Fatima, 10, washes her face at a water tank provided by UNICEF in Tinah Camp on September 5, 2016. USAID has been supporting UNICEF to provide safe drinking water at the displacement camp in Ninewa Governorate to keep families, especially kids, healthy.

Key Developments

On September 21, the Government of Iraq (GoI) launched a military offensive to retake Kirkuk Governorate’s Hawija District and the east bank of Salah ad Din Governorate’s Shirqat District from the Islamic State of Iraq and Syria, according to the UN. The military operations had resulted in the displacement of nearly 12,700 people as of September 30, according to U.S. government (USG) partner the International Organization for Migration. Relief actors provided assistance—including emergency food, health care, and safe drinking water—to internally displaced persons (IDPs) from Hawija and Shirqat at muster points, security screening sites, and displacement camps.

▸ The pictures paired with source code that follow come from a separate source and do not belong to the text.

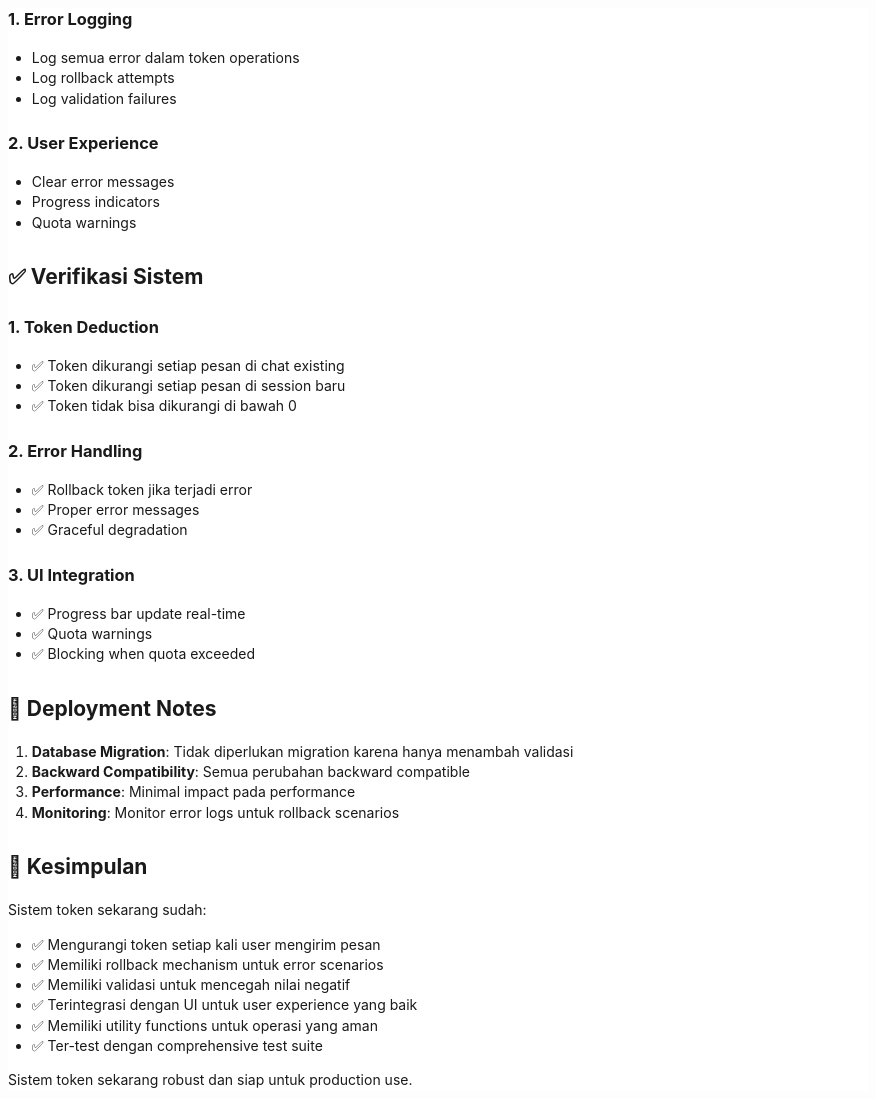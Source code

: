 ### 1. **Error Logging**
- Log semua error dalam token operations
- Log rollback attempts
- Log validation failures

### 2. **User Experience**
- Clear error messages
- Progress indicators
- Quota warnings

## ✅ Verifikasi Sistem

### 1. **Token Deduction**
- ✅ Token dikurangi setiap pesan di chat existing
- ✅ Token dikurangi setiap pesan di session baru
- ✅ Token tidak bisa dikurangi di bawah 0

### 2. **Error Handling**
- ✅ Rollback token jika terjadi error
- ✅ Proper error messages
- ✅ Graceful degradation

### 3. **UI Integration**
- ✅ Progress bar update real-time
- ✅ Quota warnings
- ✅ Blocking when quota exceeded

## 🚀 Deployment Notes

1. **Database Migration**: Tidak diperlukan migration karena hanya menambah validasi
2. **Backward Compatibility**: Semua perubahan backward compatible
3. **Performance**: Minimal impact pada performance
4. **Monitoring**: Monitor error logs untuk rollback scenarios

## 📝 Kesimpulan

Sistem token sekarang sudah:
- ✅ Mengurangi token setiap kali user mengirim pesan
- ✅ Memiliki rollback mechanism untuk error scenarios
- ✅ Memiliki validasi untuk mencegah nilai negatif
- ✅ Terintegrasi dengan UI untuk user experience yang baik
- ✅ Memiliki utility functions untuk operasi yang aman
- ✅ Ter-test dengan comprehensive test suite

Sistem token sekarang robust dan siap untuk production use.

The Kurdistan Regional Government held a referendum for independence on September 25, resulting in heightened political tensions throughout the region. In response to the referendum, the GoI suspended international flight clearances in the Iraqi Kurdistan Region beginning on September 29. The referendum also prompted Kurdish security forces to temporarily halt returns from IDP camps in disputed areas. Relief actors continue to monitor the situation to prepare for potential humanitarian impacts related to the referendum.

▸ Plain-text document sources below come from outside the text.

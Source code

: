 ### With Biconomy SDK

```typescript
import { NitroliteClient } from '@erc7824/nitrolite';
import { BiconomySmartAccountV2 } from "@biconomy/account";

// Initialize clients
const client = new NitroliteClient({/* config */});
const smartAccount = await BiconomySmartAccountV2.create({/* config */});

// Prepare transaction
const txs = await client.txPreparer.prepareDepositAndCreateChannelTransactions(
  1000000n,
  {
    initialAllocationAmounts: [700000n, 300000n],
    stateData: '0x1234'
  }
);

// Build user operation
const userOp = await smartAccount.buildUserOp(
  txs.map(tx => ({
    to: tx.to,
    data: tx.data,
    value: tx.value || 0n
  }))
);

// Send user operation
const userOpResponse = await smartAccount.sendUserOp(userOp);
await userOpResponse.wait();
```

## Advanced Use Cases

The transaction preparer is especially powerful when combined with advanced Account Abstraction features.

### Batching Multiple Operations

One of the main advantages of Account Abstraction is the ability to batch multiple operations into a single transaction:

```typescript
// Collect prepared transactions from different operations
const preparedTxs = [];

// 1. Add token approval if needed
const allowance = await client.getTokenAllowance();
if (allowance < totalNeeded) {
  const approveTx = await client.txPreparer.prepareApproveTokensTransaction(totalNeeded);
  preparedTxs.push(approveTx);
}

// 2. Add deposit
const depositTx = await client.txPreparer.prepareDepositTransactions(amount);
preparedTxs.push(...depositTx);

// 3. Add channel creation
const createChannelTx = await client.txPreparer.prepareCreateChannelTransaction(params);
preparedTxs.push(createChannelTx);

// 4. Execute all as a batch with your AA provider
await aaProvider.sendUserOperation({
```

In FY 2017, the USG provided more than $601 million in support of the Iraq humanitarian response, bringing total USG humanitarian assistance for conflictaffected Iraqis to more than $1.7 billion since 2014. The FY 2017 funding includes more than $294 million from USAID’s Office of U.S. Foreign Disaster Assistance, nearly $239 million from U.S. Department of State’s Bureau of Population, Refugees, and Migration, and approximately $68 million from USAID’s Office of Food for Peace to provide humanitarian assistance to conflict-affected and other vulnerable Iraqis within the country, as well as Iraqi refugees in the region.

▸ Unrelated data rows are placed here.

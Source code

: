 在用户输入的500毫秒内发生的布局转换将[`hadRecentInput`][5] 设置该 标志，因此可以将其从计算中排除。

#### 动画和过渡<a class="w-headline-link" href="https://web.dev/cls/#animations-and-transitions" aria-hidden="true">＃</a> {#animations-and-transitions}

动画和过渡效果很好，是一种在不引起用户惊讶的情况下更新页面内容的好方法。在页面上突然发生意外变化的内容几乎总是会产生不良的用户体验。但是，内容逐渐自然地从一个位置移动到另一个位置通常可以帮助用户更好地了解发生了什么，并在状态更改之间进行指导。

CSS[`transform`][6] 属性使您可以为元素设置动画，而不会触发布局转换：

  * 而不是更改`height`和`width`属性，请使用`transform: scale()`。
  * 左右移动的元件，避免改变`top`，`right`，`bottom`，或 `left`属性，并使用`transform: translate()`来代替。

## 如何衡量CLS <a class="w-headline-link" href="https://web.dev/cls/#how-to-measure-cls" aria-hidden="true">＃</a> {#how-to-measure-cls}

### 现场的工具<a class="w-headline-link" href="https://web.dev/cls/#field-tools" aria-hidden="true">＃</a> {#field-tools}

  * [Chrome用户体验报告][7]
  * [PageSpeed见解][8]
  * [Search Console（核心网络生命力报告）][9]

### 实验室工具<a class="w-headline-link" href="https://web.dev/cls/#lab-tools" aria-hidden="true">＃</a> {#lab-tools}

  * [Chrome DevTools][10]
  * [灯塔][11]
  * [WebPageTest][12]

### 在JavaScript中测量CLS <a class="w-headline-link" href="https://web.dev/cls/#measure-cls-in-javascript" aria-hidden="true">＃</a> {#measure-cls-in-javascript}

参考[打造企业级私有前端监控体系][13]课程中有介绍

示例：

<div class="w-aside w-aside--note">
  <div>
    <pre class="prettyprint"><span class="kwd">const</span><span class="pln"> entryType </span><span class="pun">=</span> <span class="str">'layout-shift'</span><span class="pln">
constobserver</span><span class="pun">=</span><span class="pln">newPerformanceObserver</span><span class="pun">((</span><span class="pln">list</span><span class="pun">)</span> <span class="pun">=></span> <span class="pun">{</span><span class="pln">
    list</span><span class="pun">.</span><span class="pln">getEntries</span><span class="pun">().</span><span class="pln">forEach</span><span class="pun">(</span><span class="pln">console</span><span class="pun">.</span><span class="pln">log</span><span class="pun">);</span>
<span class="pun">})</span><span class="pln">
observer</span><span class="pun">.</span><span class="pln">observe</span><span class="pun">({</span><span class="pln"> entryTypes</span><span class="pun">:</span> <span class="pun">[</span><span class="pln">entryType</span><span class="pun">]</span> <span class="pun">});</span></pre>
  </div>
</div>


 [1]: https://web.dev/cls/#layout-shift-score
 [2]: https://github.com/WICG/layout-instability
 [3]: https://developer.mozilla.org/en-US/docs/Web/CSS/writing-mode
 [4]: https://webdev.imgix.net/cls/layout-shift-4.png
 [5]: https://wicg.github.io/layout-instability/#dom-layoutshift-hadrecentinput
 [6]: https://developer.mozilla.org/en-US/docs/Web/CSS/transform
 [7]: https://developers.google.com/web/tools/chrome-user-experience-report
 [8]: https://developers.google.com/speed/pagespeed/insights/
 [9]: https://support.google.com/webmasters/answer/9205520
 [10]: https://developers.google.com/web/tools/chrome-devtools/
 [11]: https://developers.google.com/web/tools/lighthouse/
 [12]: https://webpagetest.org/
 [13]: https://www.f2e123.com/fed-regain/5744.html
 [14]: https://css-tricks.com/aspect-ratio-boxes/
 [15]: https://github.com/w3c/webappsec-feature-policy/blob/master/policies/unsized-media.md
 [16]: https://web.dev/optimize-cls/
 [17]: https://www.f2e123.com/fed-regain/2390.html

Total USAID and State Assistance to the Iraq Humanitarian Response in FY 2017


*These figures are current as of September 30, 2017


The situation within Iraq remained relatively stable until January 2014, when Islamic State of Iraq and Syria (ISIS) forces began seizing control of parts of northern and central Iraq. Significant population displacement ensued as civilians fled to areas of relative safety, such as the Iraqi Kurdistan Region, to escape fighting. The ongoing conflict has displaced nearly 3.4 million people within Iraq since early 2014, according to the International Organization for Migration (IOM).

In 2017, the UN estimates that 11 million people in Iraq require humanitarian assistance. Prolonged displacement is exhausting the resources of internally displaced persons (IDPs) and host community members alike at a time when serious budgetary shortfalls due to low global oil prices are limiting the capacity of both the Government of Iraq and Kurdistan Regional Government to respond to humanitarian needs. Meanwhile, UN agencies, non-governmental organizations, and other relief actors face funding shortages, logistical challenges, and security constraints that complicate efforts to meet critical needs.

On August 11, 2014, USAID deployed a Disaster Assistance Response Team (DART) to help coordinate USG efforts to address the urgent humanitarian needs of newly displaced populations throughout Iraq. DART and U.S. Department of State Bureau of Population, Refugees, and Migration (State/PRM) staff in Iraq work closely with local officials, the international community, and humanitarian actors to identify critical needs and expedite assistance to affected populations. To support the DART, USAID also established a Response Management Team (RMT) based in Washington, D.C.

On October 10, 2016, U.S. Ambassador to Iraq Douglas A. Silliman re-declared a disaster in Iraq for Fiscal Year 2017 due to the ongoing complex emergency and humanitarian crisis.